Page MenuHome

Undo - Current Status and Important Fixes Needed
Confirmed, NormalPublicDESIGN

Assigned To
None
Authored By
Bastien Montagne (mont29)
Dec 15 2020, 5:35 PM
Tokens
"Love" token, awarded by kursadk."Love" token, awarded by Ali6."Like" token, awarded by Maged_afra."Like" token, awarded by MetinSeven."Love" token, awarded by Anubis."Love" token, awarded by gilberto_rodrigues."Love" token, awarded by Raimund58."Like" token, awarded by TheRedWaxPolice."Love" token, awarded by Schamph.

Description

While investigating T82851: Undo bug while sculpting I realized that current general undo code has several issues, some being fairly critical and not trivial to solve (as is, too involved for a mere bugfix).

Here is current view of the situation (as I understand it), and some draft proposals to fix things and hopefully reach a better general state for undo code.

Current Status and Issues

1- Some undo steps will never be undone

Some undo modes (Sculpt and Image ones afaict) have a specific way to store and process their undo steps, which results in the fact that when undoing, they actually need to process the next step, and not the one that is passed to them (see sculpt_undosys_step_decode_undo e.g.).
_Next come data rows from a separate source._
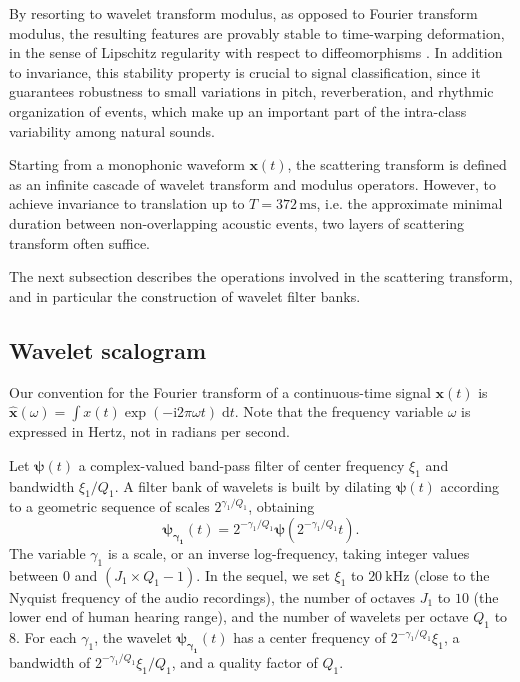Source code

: \documentclass[journal]{IEEEtran}
\makeatletter
\newcommand*{\ie}{i.e.\@\xspace}
\makeatother
\begin{document}
By resorting to wavelet transform modulus, as opposed to Fourier transform modulus, the resulting features are provably stable to time-warping deformation,
in the sense of Lipschitz regularity with respect to diffeomorphisms \cite{Mallat2012}.
In addition to invariance, this stability property is crucial to signal classification, since it guarantees robustness to small variations in pitch, reverberation, and rhythmic organization of events, which make up an important part of the intra-class variability among natural sounds.

Starting from a monophonic waveform $\boldsymbol{x}(t)$, the scattering transform is defined as an infinite cascade of wavelet transform and modulus operators.
However, to achieve invariance to translation up to $T = 372\,\mathrm{ms}$, \ie the approximate minimal duration between non-overlapping acoustic events, two layers of scattering transform often suffice.

The next subsection describes the operations involved in the scattering transform, and in particular the construction of wavelet filter banks.

\subsection{Wavelet scalogram}
Our convention for the Fourier transform of a continuous-time signal $\boldsymbol{x}(t)$ is $\boldsymbol{\hat{x}}(\omega) = \int x(t) \exp(- \mathrm{i} 2\pi \omega t) \; \mathrm{d}t$. Note that the frequency variable $\omega$ is expressed in Hertz, not in radians per second.

Let $\boldsymbol{\psi}(t)$ a complex-valued band-pass filter of
center frequency $\xi_1$ and bandwidth $\xi_1/Q_1$.
A filter bank of wavelets is built by dilating $\boldsymbol{\psi}(t)$
according to a geometric sequence of scales $2^{\gamma_1/Q_1}$, obtaining
\begin{equation}
\boldsymbol{\psi_{\gamma_1}}(t) = 2^{-\gamma_1/Q_1} \boldsymbol{\psi}(2^{-\gamma_1/Q_1} t)\mbox{.}
\end{equation}
The variable $\gamma_1$ is a scale, or an inverse log-frequency, taking integer values between $0$ and $(J_1 \times Q_1 - 1)$.
In the sequel, we set $\xi_1$ to $20~\mathrm{kHz}$ (close to the Nyquist frequency of the audio recordings), the number of octaves $J_1$ to $10$ (the lower end of human hearing range), and the number of wavelets per octave $Q_1$ to $8$.
For each $\gamma_1$, the wavelet $\boldsymbol{\psi_{\gamma_1}}(t)$
has a center frequency of $2^{-\gamma_1/Q_1}\xi_1$, a bandwidth of $2^{-\gamma_1/Q_1}\xi_1/Q_1$, and a quality factor of $Q_1$.
\end{document}

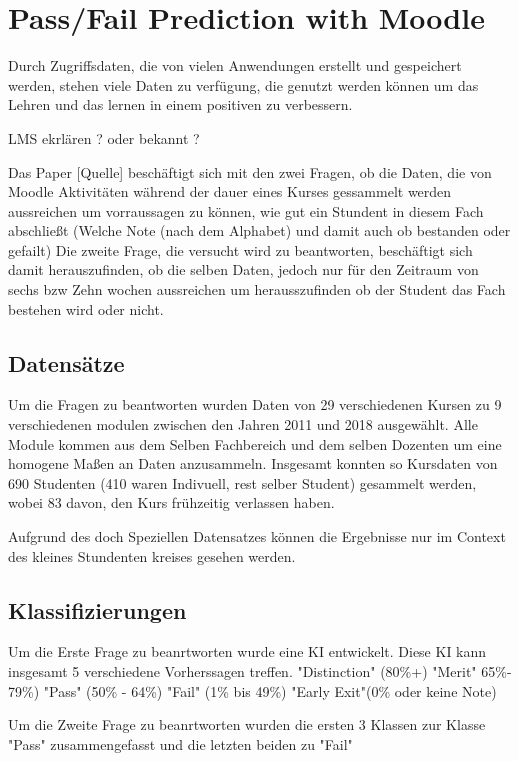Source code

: \chapter{Pass/Fail Prediction with Moodle}


Durch Zugriffsdaten, die von vielen Anwendungen erstellt und gespeichert werden, stehen viele Daten zu verfügung,
die genutzt werden können um das Lehren und das lernen in einem positiven zu verbessern.

LMS ekrlären ? oder bekannt ?

Das Paper [Quelle] beschäftigt sich mit den zwei Fragen, ob die Daten, die von Moodle Aktivitäten während
der dauer eines Kurses gessammelt werden aussreichen um vorraussagen zu können, wie gut ein Stundent in diesem Fach abschließt (Welche Note (nach dem Alphabet) und damit auch ob bestanden oder gefailt)
Die zweite Frage, die versucht wird zu beantworten, beschäftigt sich damit herauszufinden, ob die selben Daten, jedoch 
nur für den Zeitraum von sechs bzw Zehn wochen aussreichen um herausszufinden ob der Student das Fach bestehen wird oder nicht.

\section*{Datensätze}
Um die Fragen zu beantworten wurden Daten von 29 verschiedenen Kursen zu 9 verschiedenen modulen zwischen den Jahren 2011 und 2018 ausgewählt.
Alle Module kommen aus dem Selben Fachbereich und dem selben Dozenten um eine homogene Maßen an Daten anzusammeln.
Insgesamt konnten so Kursdaten von 690 Studenten (410 waren Indivuell, rest selber Student) gesammelt werden, wobei 83 davon, den Kurs frühzeitig verlassen haben.

Aufgrund des doch Speziellen Datensatzes können die Ergebnisse nur im Context des kleines Stundenten kreises gesehen werden.



\section{Klassifizierungen}
Um die Erste Frage zu beanrtworten wurde eine KI entwickelt. Diese KI kann insgesamt 5 verschiedene Vorherssagen treffen.
"Distinction" (80\%+)
"Merit" 65\%- 79\%)
"Pass" (50\% - 64\%)
"Fail" (1\% bis 49\%)
"Early Exit"(0\% oder keine Note)

Um die Zweite Frage zu beanrtworten wurden die ersten 3 Klassen zur Klasse "Pass" zusammengefasst und die letzten beiden zu "Fail"

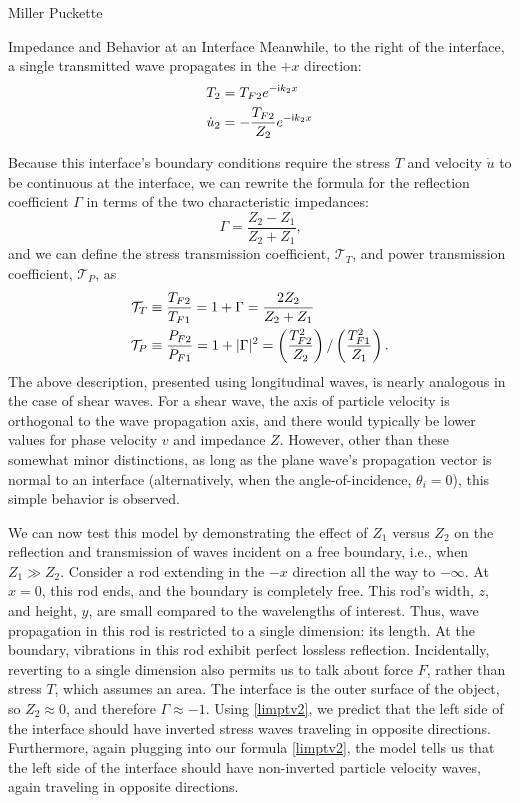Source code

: \documentclass[a4paper,10pt]{report}
\numberwithin{equation}{section}
\begin{document}
\begin{chapter}{Miller Puckette}
\begin{section}{Impedance and Behavior at an Interface}
Meanwhile, to the right of the interface, a single transmitted wave propagates in the $+x$ direction:
\begin{align}\label{rimptv}
 T_{2} &= T_{F2}e^{-\mathsf{i}k_2x}\notag \\
 \dot{u}_{2} &= -\frac{T_{F2}}{Z_2}e^{-\mathsf{i}k_2x}
\end{align}

Because this interface's boundary conditions require the stress $T$ and velocity $\dot{u}$ to be continuous at the interface, we can rewrite the formula for the reflection coefficient $\Gamma$ in terms of the two characteristic impedances:
\begin{equation}\label{zgamma}
 \Gamma = \frac{Z_2 - Z_1}{Z_2 + Z_1} \text{,}
\end{equation}
and we can define the stress transmission coefficient, $\mathcal{T}_T$, and power transmission coefficient, $\mathcal{T}_P$, as
\begin{align}\label{stc_ptc}
\mathcal{T}_T &\equiv \frac{T_{F2}}{T_{F1}} = 1 + \Gamma = \frac{2Z_2}{Z_2 + Z_1}\notag\\
\mathcal{T}_P &\equiv \frac{P_{F2}}{P_{F1}} = 1 + | \Gamma |^2  = \left(\frac{T_{F2}^2}{Z_2}\right)/\left(\frac{T_{F1}^2}{Z_1}\right) \text{.}
\end{align}
The above description, presented using longitudinal waves, is nearly analogous in the case of shear waves. For a shear wave, the axis of particle velocity is orthogonal to the wave propagation axis, and there would typically be lower values for phase velocity $v$ and impedance $Z$. However, other than these somewhat minor distinctions, as long as the plane wave's propagation vector is normal to an interface (alternatively, when the angle-of-incidence, $\theta_i = 0$), this simple behavior is observed.\cite[pp.~9-14]{Kino1987}

We can now test this model by demonstrating the effect of $Z_1$ versus $Z_2$ on the reflection and transmission of waves incident on a free boundary, i.e., when $Z_1 \gg Z_2$. Consider a rod extending in the $-x$ direction all the way to $-\infty$. At $x = 0$, this rod ends, and the boundary is completely free. This rod's width, $z$, and height, $y$, are small compared to the wavelengths of interest. Thus, wave propagation in this rod is restricted to a single dimension: its length. At the boundary, vibrations in this rod exhibit perfect lossless reflection. Incidentally, reverting to a single dimension also permits us to talk about force $F$, rather than stress $T$, which assumes an area. The interface is the outer surface of the object, so $Z_2 \approx 0$, and therefore $\Gamma \approx -1$. Using \eqref{limptv2}, we predict that the left side of the interface should have inverted stress waves traveling in opposite directions. Furthermore, again plugging into our formula \eqref{limptv2}, the model tells us 
that the left side of the interface should have non-inverted particle velocity waves, again traveling in opposite directions. 


\end{section}
\end{chapter}
\end{document}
This is all good as long as we stay in a same undo step type, but as soon as the step is from another type (like a global memfile one e.g.), its apply function is fully unaware of this, and therefore that first sculpt undo step never gets processed (undone).

2 - Some undo modes have useless redundant and critically buggy code

Again, Sculpt and Image undo code has loops over previous/next steps that are both useless, and critically buggy as they assume said previous/next steps are of the same undotype.

I'd assume this is inherited from the time where undo stacks where separated, but in a single common undo stack this is both useless (since main undo code like BKE_undosys_step_undo_with_data_ex already ensures that all previous/next steps have been processed in proper order), and obviously broken (due to lack of undo step type checking).

3 - Unclear half-not-implemented fully-not-working support of 'absolute' undo steps

Definition:

  • A absolute step can be evaluated as its own and generate a valid data state, regardless of any other steps in-between it and the current data.
  • A relative step depends on the neighbor steps' results, so going back to a specific step requires to sequentially apply all intermediary steps in-between it and the current data.

Currently, general undo system (in undo_system.c) assumes all steps to be relative (see e.g. the first loop in BKE_undosys_step_undo_with_data_ex). There are comments and pieces of code that seem to hint that absolute steps were supported, or intended to be supported at some point.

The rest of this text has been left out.